[Plain-text document sources]
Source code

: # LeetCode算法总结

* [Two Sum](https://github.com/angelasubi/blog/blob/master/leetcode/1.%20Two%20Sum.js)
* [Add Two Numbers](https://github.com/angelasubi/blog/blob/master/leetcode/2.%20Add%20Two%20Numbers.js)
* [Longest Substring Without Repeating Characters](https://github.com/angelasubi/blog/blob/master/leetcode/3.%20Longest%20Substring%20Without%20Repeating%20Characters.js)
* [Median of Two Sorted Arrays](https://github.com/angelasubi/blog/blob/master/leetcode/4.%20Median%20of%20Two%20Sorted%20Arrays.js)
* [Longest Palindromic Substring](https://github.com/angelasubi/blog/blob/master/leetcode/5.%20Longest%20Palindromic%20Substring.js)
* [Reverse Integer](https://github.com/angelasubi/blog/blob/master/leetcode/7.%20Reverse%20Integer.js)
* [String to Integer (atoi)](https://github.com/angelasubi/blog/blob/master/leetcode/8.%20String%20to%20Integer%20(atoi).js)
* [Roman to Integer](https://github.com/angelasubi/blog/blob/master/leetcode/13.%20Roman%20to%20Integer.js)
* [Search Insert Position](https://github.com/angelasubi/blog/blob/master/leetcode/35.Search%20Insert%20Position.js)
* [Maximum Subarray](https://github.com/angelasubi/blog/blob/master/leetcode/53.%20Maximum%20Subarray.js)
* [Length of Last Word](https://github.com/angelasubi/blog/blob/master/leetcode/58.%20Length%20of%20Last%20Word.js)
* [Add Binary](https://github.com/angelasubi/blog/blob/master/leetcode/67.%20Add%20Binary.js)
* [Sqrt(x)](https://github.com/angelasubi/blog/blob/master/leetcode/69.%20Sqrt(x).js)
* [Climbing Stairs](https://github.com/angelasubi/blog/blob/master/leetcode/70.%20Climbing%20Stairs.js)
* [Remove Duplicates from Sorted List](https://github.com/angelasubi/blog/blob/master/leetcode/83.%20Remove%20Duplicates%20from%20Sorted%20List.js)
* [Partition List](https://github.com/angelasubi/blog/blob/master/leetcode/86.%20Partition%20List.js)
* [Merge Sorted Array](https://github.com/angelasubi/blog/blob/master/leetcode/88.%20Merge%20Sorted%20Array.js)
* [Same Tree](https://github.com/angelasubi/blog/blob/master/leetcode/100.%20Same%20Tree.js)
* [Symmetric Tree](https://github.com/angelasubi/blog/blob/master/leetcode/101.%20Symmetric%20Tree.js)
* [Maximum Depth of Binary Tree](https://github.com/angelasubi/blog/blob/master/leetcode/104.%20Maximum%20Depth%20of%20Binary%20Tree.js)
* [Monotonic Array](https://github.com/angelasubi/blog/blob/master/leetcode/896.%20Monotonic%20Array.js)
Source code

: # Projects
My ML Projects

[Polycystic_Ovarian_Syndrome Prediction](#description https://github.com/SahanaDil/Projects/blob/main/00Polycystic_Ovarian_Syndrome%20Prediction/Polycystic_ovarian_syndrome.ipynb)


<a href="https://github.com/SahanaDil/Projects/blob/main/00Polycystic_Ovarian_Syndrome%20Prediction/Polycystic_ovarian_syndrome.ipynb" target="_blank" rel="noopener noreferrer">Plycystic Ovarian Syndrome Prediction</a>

--- EXERCISE REQUIREMENTS ---
Exactly as they are written, print the entries again.

--- RESPONSE BELOW ---
Source code

: # LeetCode算法总结

* [Two Sum](https://github.com/angelasubi/blog/blob/master/leetcode/1.%20Two%20Sum.js)
* [Add Two Numbers](https://github.com/angelasubi/blog/blob/master/leetcode/2.%20Add%20Two%20Numbers.js)
* [Longest Substring Without Repeating Characters](https://github.com/angelasubi/blog/blob/master/leetcode/3.%20Longest%20Substring%20Without%20Repeating%20Characters.js)
* [Median of Two Sorted Arrays](https://github.com/angelasubi/blog/blob/master/leetcode/4.%20Median%20of%20Two%20Sorted%20Arrays.js)
* [Longest Palindromic Substring](https://github.com/angelasubi/blog/blob/master/leetcode/5.%20Longest%20Palindromic%20Substring.js)
* [Reverse Integer](https://github.com/angelasubi/blog/blob/master/leetcode/7.%20Reverse%20Integer.js)
* [String to Integer (atoi)](https://github.com/angelasubi/blog/blob/master/leetcode/8.%20String%20to%20Integer%20(atoi).js)
* [Roman to Integer](https://github.com/angelasubi/blog/blob/master/leetcode/13.%20Roman%20to%20Integer.js)
* [Search Insert Position](https://github.com/angelasubi/blog/blob/master/leetcode/35.Search%20Insert%20Position.js)
* [Maximum Subarray](https://github.com/angelasubi/blog/blob/master/leetcode/53.%20Maximum%20Subarray.js)
* [Length of Last Word](https://github.com/angelasubi/blog/blob/master/leetcode/58.%20Length%20of%20Last%20Word.js)
* [Add Binary](https://github.com/angelasubi/blog/blob/master/leetcode/67.%20Add%20Binary.js)
* [Sqrt(x)](https://github.com/angelasubi/blog/blob/master/leetcode/69.%20Sqrt(x).js)
* [Climbing Stairs](https://github.com/angelasubi/blog/blob/master/leetcode/70.%20Climbing%20Stairs.js)
* [Remove Duplicates from Sorted List](https://github.com/angelasubi/blog/blob/master/leetcode/83.%20Remove%20Duplicates%20from%20Sorted%20List.js)
* [Partition List](https://github.com/angelasubi/blog/blob/master/leetcode/86.%20Partition%20List.js)
* [Merge Sorted Array](https://github.com/angelasubi/blog/blob/master/leetcode/88.%20Merge%20Sorted%20Array.js)
* [Same Tree](https://github.com/angelasubi/blog/blob/master/leetcode/100.%20Same%20Tree.js)
* [Symmetric Tree](https://github.com/angelasubi/blog/blob/master/leetcode/101.%20Symmetric%20Tree.js)
* [Maximum Depth of Binary Tree](https://github.com/angelasubi/blog/blob/master/leetcode/104.%20Maximum%20Depth%20of%20Binary%20Tree.js)
* [Monotonic Array](https://github.com/angelasubi/blog/blob/master/leetcode/896.%20Monotonic%20Array.js)
Source code

: # Projects
My ML Projects

[Polycystic_Ovarian_Syndrome Prediction](#description https://github.com/SahanaDil/Projects/blob/main/00Polycystic_Ovarian_Syndrome%20Prediction/Polycystic_ovarian_syndrome.ipynb)


<a href="https://github.com/SahanaDil/Projects/blob/main/00Polycystic_Ovarian_Syndrome%20Prediction/Polycystic_ovarian_syndrome.ipynb" target="_blank" rel="noopener noreferrer">Plycystic Ovarian Syndrome Prediction</a>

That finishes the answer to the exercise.